There are a couple of must-read articles today at XX Committee (1), both dealing with Iran’s schemes against the West. This first details Iran’s growing activities in Bosnia and Central Europe, where they have been working to cultivate Muslim extremists since Yugoslavia broke up. Note especially that Shiite Iran is quite happy to cooperate with Sunni jihadists, when the target is the “main enemy” — us and Europe. Here’s an excerpt:

…Iran has a considerable espionage base in Bosnia, which they view as a safe haven for their secret operations in the rest of Europe. Of greatest concern are the detectable ties between Iranian intelligencers and Salafi jihadist groups in Bosnia, some of which operate more or less openly (Sunni-Shia disputes notwithstanding, Tehran is happy to arm, train and equip Salafi jihadists, and nowhere more than Bosnia, where they have been doing that for over two decades). This Tehran-Sarajevo spy-terror nexus cannot be divorced from radical activities in Vienna, since Austria’s capital in many ways is the de facto capital of Salafi jihadism in Southeastern Europe, as well as a major playground for Iranian spies. These form an extended web of malevolence that stretches across Eastern and Central Europe.

…and…

Of particular concern is the large number of Iranian intelligence fronts operating in Bosnia that provide cover for operations and funding of terrorists and radicals: NGOs, charities of various sorts, and schools. For the Pasdaran, its most important cut-outs in Bosnia are the “Ibn Sina” Research Institute and the Persian-Bosnian College, but there is a long list of Iranian-linked fronts in the country (my analysis of these and how they provide cover for VEVAK and Pasdaran is here) that play an important role in Tehran’s secret war in Europe.

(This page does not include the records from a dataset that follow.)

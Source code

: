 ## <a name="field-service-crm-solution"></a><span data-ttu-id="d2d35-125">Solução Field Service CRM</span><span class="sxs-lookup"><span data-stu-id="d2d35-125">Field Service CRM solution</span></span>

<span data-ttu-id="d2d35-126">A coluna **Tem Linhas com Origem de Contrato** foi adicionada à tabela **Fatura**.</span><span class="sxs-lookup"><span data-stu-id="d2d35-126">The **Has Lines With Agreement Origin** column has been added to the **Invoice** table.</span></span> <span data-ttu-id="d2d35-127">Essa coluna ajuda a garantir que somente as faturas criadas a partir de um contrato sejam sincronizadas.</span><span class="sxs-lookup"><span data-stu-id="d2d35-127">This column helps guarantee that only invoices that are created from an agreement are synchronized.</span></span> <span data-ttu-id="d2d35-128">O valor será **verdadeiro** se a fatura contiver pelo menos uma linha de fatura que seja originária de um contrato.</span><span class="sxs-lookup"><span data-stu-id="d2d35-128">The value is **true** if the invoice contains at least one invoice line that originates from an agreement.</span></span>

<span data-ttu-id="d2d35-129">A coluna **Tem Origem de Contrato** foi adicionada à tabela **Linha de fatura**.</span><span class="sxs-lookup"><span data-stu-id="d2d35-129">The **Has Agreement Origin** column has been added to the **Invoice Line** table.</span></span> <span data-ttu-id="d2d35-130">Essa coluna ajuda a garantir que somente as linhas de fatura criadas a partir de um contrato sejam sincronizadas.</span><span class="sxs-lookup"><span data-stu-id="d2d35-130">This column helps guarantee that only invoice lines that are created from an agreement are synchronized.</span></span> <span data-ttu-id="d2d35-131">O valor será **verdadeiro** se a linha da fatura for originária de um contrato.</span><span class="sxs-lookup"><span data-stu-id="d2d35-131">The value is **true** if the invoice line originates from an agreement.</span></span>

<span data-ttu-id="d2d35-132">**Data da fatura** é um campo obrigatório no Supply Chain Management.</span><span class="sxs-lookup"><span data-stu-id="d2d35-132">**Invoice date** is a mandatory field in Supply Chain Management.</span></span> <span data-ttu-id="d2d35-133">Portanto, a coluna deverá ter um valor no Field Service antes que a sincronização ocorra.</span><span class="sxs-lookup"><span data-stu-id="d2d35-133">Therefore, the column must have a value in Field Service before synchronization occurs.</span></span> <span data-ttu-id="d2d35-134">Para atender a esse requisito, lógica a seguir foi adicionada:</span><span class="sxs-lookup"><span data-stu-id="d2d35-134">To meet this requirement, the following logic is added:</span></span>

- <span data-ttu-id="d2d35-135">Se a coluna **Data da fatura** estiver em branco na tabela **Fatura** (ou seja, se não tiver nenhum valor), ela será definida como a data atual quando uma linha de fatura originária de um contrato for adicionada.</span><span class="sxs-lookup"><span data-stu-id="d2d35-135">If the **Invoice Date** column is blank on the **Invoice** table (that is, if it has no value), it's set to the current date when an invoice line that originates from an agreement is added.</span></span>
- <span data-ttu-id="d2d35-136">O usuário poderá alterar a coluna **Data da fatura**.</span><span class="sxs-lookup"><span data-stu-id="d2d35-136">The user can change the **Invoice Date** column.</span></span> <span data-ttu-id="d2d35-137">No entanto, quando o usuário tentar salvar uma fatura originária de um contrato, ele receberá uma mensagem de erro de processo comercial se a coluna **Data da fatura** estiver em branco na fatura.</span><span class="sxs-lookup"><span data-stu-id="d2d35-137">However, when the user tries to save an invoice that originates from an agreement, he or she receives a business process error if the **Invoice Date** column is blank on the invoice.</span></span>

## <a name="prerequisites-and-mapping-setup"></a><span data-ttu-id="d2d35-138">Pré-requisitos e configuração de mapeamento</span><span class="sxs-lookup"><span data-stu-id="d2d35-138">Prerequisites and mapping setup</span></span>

Should the West ever come to blows with Iran over its nuclear program, don’t doubt for a moment that the mullahs would use these assets to strike back violently in Europe.

Then Mr. Schindler also broke news today of a major Iranian-Russian intelligence cooperation agreement, aimed, of course, at us and the Israelis:

An indication of how cozy things are getting between Moscow and Tehran came this week with a visit to Iran by Nikolai Patrushev, the head of Russia’s National Security Council, who met with Iranian counterparts to discuss mutual threats. As Patrushev explained, “Iran has been one of Russia’s key partners in the region and it will remain so in future … [we] have similar and close views on many key regional issues and we had a serious exchange of views on the situation in Syria, Iraq and Libya.”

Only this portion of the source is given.